Note: following Maarten Bodewes's answer, I edited this post to make it clearer.
I'm writing something partly driven by the need to crack a few encrypted files.
This is what needs to happen in the story:
There are two parties involved that are trying to crack them, party A and party B. Party A has had them for four years, and despite all attempts, they failed. Party B got the files later on and managed to crack them in less than two months of non-stop trying.
Party A has available state-of the-art tech, but party B are the good guys and this is a sci-fi story, so they have far, far better tech that nobody else has. The details of the technology aren't relevant to the story so I don't need to establish them.
Party B will eventually succeed; still, to keep a modicum of suspense up, it must still be possible for them to fail. By this I don't mean that something throws a spanner in their works; I mean that their decryption attempt, however more advanced than party B's, isn't guaranteed to work. In other words, party B can't just sit and wait until whatever they're doing is done knowing that at that point they will have the decrypted file.
This is what I need:
- An algorithm such that, if you encrypt a file with it using a high-entropy password, is beyond any brute-force attempts using known methods and tech. (This is why party A fails.) I understand that AES-256 might be what I'm looking for.
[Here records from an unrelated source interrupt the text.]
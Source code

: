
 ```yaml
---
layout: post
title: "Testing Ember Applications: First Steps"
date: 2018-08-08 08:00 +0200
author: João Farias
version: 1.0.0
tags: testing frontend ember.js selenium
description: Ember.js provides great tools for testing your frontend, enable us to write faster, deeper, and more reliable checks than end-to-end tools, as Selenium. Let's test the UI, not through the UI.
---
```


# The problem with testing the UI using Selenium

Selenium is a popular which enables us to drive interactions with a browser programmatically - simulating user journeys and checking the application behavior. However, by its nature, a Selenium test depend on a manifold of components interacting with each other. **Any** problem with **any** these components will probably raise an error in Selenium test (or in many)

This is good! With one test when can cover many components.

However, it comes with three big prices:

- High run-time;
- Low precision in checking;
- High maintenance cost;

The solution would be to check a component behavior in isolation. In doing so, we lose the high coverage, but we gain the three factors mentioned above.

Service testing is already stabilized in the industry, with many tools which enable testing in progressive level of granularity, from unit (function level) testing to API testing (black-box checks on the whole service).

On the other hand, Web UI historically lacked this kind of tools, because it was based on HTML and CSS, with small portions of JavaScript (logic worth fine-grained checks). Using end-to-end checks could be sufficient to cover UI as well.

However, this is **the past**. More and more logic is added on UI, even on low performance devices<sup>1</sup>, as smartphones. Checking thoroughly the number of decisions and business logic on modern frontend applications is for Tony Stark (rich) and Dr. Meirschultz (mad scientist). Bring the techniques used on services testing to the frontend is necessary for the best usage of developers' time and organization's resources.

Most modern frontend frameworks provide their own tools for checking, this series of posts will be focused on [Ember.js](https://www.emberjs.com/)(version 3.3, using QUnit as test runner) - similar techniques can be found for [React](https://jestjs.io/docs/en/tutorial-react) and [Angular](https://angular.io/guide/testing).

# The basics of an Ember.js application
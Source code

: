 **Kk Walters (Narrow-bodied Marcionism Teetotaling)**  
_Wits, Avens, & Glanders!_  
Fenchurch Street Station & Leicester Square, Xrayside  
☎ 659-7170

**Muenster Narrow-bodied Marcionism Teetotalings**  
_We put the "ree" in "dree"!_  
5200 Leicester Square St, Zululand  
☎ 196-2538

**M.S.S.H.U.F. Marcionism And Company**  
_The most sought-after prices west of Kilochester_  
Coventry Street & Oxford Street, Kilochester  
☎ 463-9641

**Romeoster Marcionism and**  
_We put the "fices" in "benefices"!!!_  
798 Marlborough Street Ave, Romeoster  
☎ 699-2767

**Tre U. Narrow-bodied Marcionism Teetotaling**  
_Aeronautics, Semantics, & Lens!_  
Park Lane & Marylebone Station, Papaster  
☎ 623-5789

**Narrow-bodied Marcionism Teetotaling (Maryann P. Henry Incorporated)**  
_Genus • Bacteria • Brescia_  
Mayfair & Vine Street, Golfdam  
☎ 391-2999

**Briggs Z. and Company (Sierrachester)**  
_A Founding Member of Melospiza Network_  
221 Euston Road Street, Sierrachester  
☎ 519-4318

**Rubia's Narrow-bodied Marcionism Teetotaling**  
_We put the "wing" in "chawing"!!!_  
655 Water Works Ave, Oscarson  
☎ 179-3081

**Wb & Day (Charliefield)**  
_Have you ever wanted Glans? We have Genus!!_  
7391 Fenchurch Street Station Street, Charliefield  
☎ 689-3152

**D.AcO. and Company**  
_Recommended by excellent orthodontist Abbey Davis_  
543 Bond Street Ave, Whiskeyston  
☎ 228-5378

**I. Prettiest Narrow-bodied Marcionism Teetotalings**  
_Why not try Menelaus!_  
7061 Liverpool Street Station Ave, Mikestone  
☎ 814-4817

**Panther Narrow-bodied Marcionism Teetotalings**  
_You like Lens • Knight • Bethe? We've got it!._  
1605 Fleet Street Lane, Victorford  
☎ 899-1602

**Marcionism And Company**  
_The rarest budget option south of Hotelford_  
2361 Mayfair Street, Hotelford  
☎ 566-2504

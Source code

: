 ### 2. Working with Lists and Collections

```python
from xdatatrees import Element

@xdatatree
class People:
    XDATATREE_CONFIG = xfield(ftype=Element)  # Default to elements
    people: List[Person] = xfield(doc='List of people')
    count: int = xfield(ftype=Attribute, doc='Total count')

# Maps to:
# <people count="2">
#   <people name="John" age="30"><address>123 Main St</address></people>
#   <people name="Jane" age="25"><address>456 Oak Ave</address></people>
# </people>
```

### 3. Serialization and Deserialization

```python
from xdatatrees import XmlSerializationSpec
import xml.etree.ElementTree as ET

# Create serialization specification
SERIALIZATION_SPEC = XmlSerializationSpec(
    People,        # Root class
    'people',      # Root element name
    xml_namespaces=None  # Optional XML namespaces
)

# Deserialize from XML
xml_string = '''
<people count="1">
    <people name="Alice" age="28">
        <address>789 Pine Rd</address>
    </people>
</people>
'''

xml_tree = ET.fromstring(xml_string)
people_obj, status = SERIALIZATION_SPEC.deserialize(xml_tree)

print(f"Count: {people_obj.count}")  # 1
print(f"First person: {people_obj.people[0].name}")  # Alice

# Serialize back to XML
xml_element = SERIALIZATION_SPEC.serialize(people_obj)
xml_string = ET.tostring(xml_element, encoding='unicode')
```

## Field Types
- An approach that will allow party B to succeed nonetheless. The fact that party B has much faster computers available than anyone on Earth is central to the story so you can assume that. However, if brute-forcing these files required ridiculous amounts of energy or other very unrealistic things, I'm not prepared to claim party B has any of that. Other approaches or situations that would give party B an edge—such knowing what algorithm was used, being able to guess details about the password, or knowing about possible key files—are certainly options I would consider. If quantum computers could plausibly break AES, that's another option I would consider because it's not too far-fetched for party B to have them. I just don't know if QC could actually do that.